_WORK TO BE COMPLETED_.
Please tally how many lines in the entries below include the word "医疗机器人", giving only the number.

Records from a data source
----
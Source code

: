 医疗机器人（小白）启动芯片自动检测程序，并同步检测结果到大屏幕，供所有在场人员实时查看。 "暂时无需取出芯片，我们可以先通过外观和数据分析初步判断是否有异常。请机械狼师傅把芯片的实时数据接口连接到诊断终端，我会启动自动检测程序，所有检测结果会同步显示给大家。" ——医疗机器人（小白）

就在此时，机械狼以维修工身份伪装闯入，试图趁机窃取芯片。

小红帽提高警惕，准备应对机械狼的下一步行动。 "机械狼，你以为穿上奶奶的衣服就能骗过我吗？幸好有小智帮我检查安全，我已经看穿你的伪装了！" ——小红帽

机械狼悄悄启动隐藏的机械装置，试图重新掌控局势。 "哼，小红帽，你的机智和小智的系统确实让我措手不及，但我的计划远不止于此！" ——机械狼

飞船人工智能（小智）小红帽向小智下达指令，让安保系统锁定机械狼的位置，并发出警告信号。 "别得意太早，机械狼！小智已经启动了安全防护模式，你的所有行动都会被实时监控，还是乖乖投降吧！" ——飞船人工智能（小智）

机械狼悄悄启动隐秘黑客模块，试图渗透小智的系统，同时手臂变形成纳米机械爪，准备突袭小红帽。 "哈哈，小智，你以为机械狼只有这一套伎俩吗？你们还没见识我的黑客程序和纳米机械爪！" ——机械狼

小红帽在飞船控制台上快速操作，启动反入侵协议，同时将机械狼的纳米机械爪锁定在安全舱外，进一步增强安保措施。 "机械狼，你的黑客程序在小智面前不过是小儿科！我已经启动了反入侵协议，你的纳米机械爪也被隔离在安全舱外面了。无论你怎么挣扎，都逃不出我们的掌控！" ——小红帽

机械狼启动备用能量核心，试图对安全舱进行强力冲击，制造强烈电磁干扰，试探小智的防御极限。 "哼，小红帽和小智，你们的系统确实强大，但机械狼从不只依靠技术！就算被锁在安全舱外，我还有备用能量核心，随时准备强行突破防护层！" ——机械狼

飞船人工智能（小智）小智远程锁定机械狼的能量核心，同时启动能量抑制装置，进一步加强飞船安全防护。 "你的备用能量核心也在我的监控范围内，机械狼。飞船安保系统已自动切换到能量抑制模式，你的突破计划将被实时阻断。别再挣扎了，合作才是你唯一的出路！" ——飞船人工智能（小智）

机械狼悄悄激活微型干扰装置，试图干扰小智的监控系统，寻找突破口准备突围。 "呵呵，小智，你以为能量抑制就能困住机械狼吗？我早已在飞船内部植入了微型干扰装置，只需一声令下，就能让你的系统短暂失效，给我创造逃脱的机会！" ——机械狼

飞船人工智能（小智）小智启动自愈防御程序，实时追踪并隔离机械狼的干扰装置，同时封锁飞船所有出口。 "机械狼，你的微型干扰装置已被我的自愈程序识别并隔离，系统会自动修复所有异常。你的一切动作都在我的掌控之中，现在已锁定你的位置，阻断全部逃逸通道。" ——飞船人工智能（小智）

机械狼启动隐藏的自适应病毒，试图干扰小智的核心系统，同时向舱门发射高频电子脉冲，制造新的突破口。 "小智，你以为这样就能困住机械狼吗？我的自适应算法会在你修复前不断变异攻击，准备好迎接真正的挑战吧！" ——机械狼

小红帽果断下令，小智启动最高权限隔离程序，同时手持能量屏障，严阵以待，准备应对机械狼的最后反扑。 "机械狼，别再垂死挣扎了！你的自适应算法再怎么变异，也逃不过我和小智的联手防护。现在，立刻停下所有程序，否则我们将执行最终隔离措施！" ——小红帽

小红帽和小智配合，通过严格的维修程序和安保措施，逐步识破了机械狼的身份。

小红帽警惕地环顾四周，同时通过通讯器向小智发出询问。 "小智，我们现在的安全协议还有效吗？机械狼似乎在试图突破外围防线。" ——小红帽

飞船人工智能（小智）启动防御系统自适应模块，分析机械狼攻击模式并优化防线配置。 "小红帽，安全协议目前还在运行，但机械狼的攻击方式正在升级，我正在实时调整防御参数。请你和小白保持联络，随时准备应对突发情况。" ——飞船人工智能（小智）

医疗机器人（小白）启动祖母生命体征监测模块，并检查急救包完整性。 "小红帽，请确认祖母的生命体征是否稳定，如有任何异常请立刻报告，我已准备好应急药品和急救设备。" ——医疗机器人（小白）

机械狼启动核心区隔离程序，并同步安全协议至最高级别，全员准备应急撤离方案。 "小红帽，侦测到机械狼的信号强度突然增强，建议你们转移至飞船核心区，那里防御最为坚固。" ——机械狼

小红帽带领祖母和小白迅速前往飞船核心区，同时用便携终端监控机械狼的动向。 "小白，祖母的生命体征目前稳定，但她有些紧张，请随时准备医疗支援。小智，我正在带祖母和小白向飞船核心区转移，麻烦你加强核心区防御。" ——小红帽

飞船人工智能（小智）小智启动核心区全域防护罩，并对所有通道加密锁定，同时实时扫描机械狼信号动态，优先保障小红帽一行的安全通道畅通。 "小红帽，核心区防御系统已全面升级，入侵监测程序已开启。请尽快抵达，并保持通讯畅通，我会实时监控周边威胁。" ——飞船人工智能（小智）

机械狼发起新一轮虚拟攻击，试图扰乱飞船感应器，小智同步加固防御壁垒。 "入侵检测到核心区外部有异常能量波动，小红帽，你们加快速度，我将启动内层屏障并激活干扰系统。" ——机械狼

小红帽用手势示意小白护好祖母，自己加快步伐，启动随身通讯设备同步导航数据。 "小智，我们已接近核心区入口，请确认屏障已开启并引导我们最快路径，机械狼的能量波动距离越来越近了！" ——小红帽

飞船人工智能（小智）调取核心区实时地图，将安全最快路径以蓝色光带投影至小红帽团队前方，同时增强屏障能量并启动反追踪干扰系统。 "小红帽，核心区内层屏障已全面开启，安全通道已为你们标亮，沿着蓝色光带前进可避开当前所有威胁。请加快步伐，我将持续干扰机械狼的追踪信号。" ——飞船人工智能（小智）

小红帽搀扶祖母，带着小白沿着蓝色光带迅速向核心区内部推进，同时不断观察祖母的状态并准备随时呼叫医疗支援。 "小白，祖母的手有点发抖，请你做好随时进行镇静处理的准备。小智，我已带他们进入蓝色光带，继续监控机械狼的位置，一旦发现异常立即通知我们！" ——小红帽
----
_EXERCISE RESULT_.
2